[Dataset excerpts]
═══

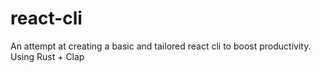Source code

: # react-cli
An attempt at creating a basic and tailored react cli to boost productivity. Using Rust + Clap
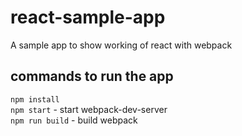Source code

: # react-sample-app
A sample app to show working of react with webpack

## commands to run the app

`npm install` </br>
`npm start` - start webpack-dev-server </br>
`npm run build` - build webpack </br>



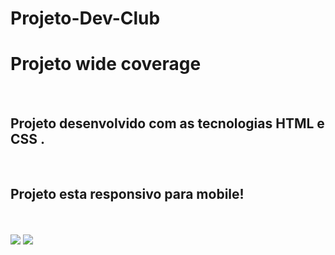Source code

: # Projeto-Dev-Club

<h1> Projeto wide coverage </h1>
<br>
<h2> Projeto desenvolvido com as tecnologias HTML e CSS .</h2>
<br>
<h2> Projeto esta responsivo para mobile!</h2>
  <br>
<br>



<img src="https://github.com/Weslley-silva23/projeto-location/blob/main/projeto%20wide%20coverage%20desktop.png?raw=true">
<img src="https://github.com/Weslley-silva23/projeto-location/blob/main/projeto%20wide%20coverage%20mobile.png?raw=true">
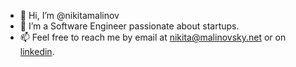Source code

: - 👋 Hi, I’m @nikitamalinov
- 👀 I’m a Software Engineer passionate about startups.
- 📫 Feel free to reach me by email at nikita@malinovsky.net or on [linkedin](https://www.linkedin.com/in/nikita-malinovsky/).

═══

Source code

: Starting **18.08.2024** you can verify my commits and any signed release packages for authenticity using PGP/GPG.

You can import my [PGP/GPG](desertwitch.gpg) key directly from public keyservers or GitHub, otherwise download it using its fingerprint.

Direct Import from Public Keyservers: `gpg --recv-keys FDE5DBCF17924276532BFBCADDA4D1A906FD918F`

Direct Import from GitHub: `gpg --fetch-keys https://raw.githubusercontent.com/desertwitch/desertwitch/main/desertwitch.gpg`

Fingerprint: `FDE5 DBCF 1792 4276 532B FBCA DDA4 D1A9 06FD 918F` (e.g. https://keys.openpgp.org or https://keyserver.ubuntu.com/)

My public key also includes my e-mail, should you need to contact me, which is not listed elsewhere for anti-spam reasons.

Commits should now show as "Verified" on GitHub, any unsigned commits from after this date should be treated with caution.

═══

» **What the task requires**
Each line above that includes "react" counts once; state the total and nothing more.

» **Response area**
4